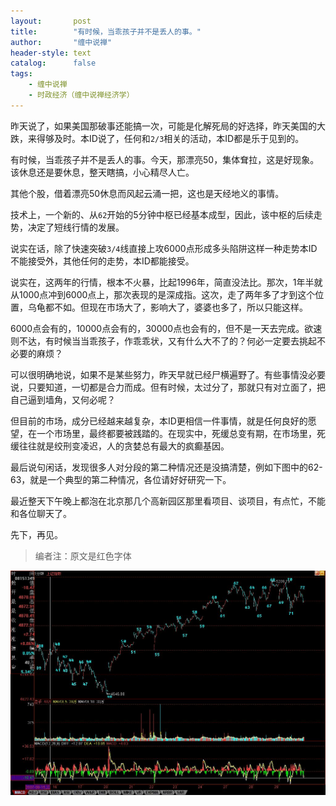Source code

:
 ```yaml
---
layout:       post
title:        "有时候，当乖孩子并不是丢人的事。"
author:       "缠中说禅"
header-style: text
catalog:      false
tags:
    - 缠中说禅
    - 时政经济（缠中说禅经济学）
---
```


昨天说了，如果美国那破事还能搞一次，可能是化解死局的好选择，昨天美国的大跌，来得够及时。本ID说了，任何和`2/3`相关的活动，本ID都是乐于见到的。



有时候，当乖孩子并不是丢人的事。今天，那漂亮50，集体耷拉，这是好现象。该休息还是要休息，整天瞎搞，小心精尽人亡。



其他个股，借着漂亮50休息而风起云涌一把，这也是天经地义的事情。



技术上，一个新的、从`62`开始的5分钟中枢已经基本成型，因此，该中枢的后续走势，决定了短线行情的发展。



说实在话，除了快速突破`3/4`线直接上攻6000点形成多头陷阱这样一种走势本ID不能接受外，其他任何的走势，本ID都能接受。



说实在，这两年的行情，根本不火暴，比起1996年，简直没法比。那次，1年半就从1000点冲到6000点上，那次表现的是深成指。这次，走了两年多了才到这个位置，乌龟都不如。但现在市场大了，影响大了，婆婆也多了，所以只能这样。



6000点会有的，10000点会有的，30000点也会有的，但不是一天去完成。欲速则不达，有时候当当乖孩子，作乖乖状，又有什么大不了的？何必一定要去挑起不必要的麻烦？



可以很明确地说，如果不是某些努力，昨天早就已经尸横遍野了。有些事情没必要说，只要知道，一切都是合力而成。但有时候，太过分了，那就只有对立面了，把自己逼到墙角，又何必呢？



但目前的市场，成分已经越来越复杂，本ID更相信一件事情，就是任何良好的愿望，在一个市场里，最终都要被践踏的。在现实中，死缓总变有期，在市场里，死缓往往就是绞刑变凌迟，人的贪婪总有最大的疯癫基因。



最后说句闲话，发现很多人对分段的第二种情况还是没搞清楚，例如下图中的62-63，就是一个典型的第二种情况，各位请好好研究一下。



最近整天下午晚上都泡在北京那几个高新园区那里看项目、谈项目，有点忙，不能和各位聊天了。



先下，再见。



> 编者注：原文是红色字体



![](/img/czsc/20070829-0662.jpg)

[Assignment] Determine how many lines in the listing hold the word "当乖孩子并不是丢人的事". Give only that figure.

[Written answer] 2